Aim of the task:
Quote only the span from the first line of the entries to the line containing "### **The Greatest Story Ever Told**", both ends kept. Leave every picture out.

[[ Data records, beginning ]]

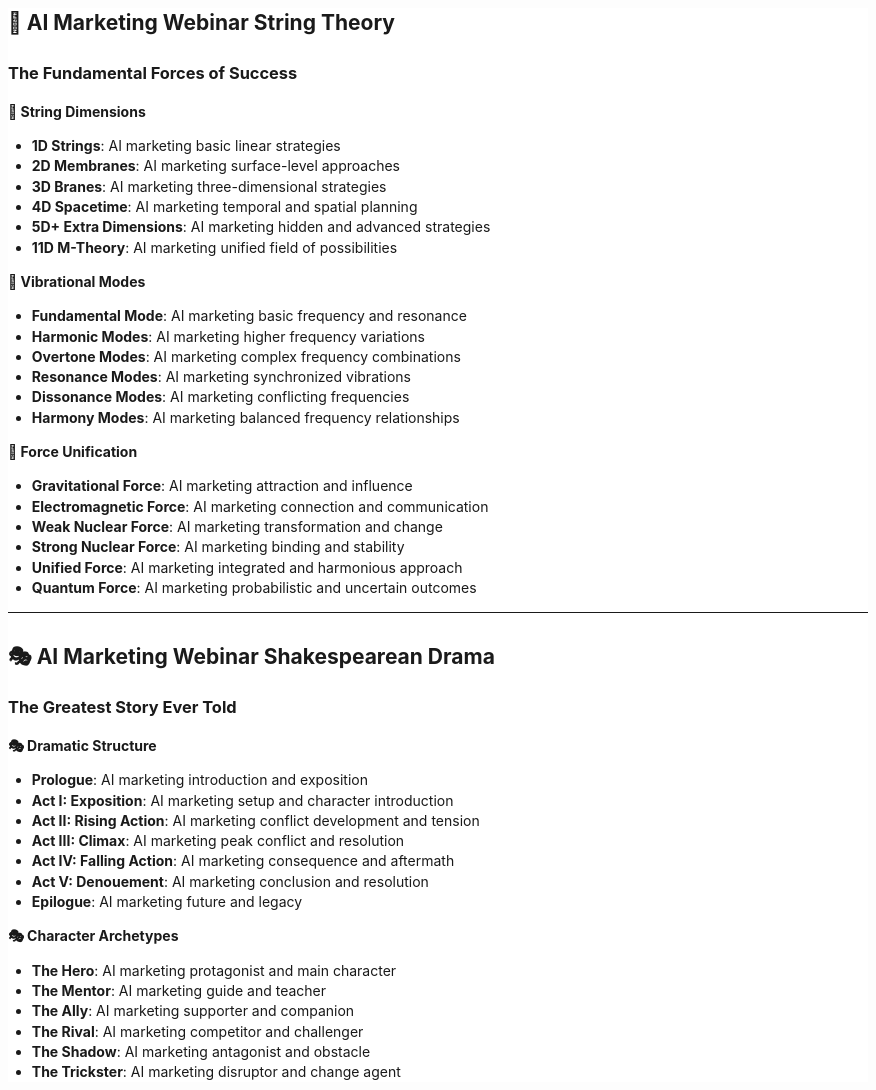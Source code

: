 

## 🌌 AI Marketing Webinar String Theory


### **The Fundamental Forces of Success**

**🌌 String Dimensions**
- **1D Strings**: AI marketing basic linear strategies
- **2D Membranes**: AI marketing surface-level approaches
- **3D Branes**: AI marketing three-dimensional strategies
- **4D Spacetime**: AI marketing temporal and spatial planning
- **5D+ Extra Dimensions**: AI marketing hidden and advanced strategies
- **11D M-Theory**: AI marketing unified field of possibilities

**🌌 Vibrational Modes**
- **Fundamental Mode**: AI marketing basic frequency and resonance
- **Harmonic Modes**: AI marketing higher frequency variations
- **Overtone Modes**: AI marketing complex frequency combinations
- **Resonance Modes**: AI marketing synchronized vibrations
- **Dissonance Modes**: AI marketing conflicting frequencies
- **Harmony Modes**: AI marketing balanced frequency relationships

**🌌 Force Unification**
- **Gravitational Force**: AI marketing attraction and influence
- **Electromagnetic Force**: AI marketing connection and communication
- **Weak Nuclear Force**: AI marketing transformation and change
- **Strong Nuclear Force**: AI marketing binding and stability
- **Unified Force**: AI marketing integrated and harmonious approach
- **Quantum Force**: AI marketing probabilistic and uncertain outcomes

---


## 🎭 AI Marketing Webinar Shakespearean Drama


### **The Greatest Story Ever Told**

**🎭 Dramatic Structure**
- **Prologue**: AI marketing introduction and exposition
- **Act I: Exposition**: AI marketing setup and character introduction
- **Act II: Rising Action**: AI marketing conflict development and tension
- **Act III: Climax**: AI marketing peak conflict and resolution
- **Act IV: Falling Action**: AI marketing consequence and aftermath
- **Act V: Denouement**: AI marketing conclusion and resolution
- **Epilogue**: AI marketing future and legacy

**🎭 Character Archetypes**
- **The Hero**: AI marketing protagonist and main character
- **The Mentor**: AI marketing guide and teacher
- **The Ally**: AI marketing supporter and companion
- **The Rival**: AI marketing competitor and challenger
- **The Shadow**: AI marketing antagonist and obstacle
- **The Trickster**: AI marketing disruptor and change agent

[[ Data records, end ]]

Answer box:
Source code

: 

## 🌌 AI Marketing Webinar String Theory


### **The Fundamental Forces of Success**

**🌌 String Dimensions**
- **1D Strings**: AI marketing basic linear strategies
- **2D Membranes**: AI marketing surface-level approaches
- **3D Branes**: AI marketing three-dimensional strategies
- **4D Spacetime**: AI marketing temporal and spatial planning
- **5D+ Extra Dimensions**: AI marketing hidden and advanced strategies
- **11D M-Theory**: AI marketing unified field of possibilities

**🌌 Vibrational Modes**
- **Fundamental Mode**: AI marketing basic frequency and resonance
- **Harmonic Modes**: AI marketing higher frequency variations
- **Overtone Modes**: AI marketing complex frequency combinations
- **Resonance Modes**: AI marketing synchronized vibrations
- **Dissonance Modes**: AI marketing conflicting frequencies
- **Harmony Modes**: AI marketing balanced frequency relationships

**🌌 Force Unification**
- **Gravitational Force**: AI marketing attraction and influence
- **Electromagnetic Force**: AI marketing connection and communication
- **Weak Nuclear Force**: AI marketing transformation and change
- **Strong Nuclear Force**: AI marketing binding and stability
- **Unified Force**: AI marketing integrated and harmonious approach
- **Quantum Force**: AI marketing probabilistic and uncertain outcomes

---


## 🎭 AI Marketing Webinar Shakespearean Drama


### **The Greatest Story Ever Told**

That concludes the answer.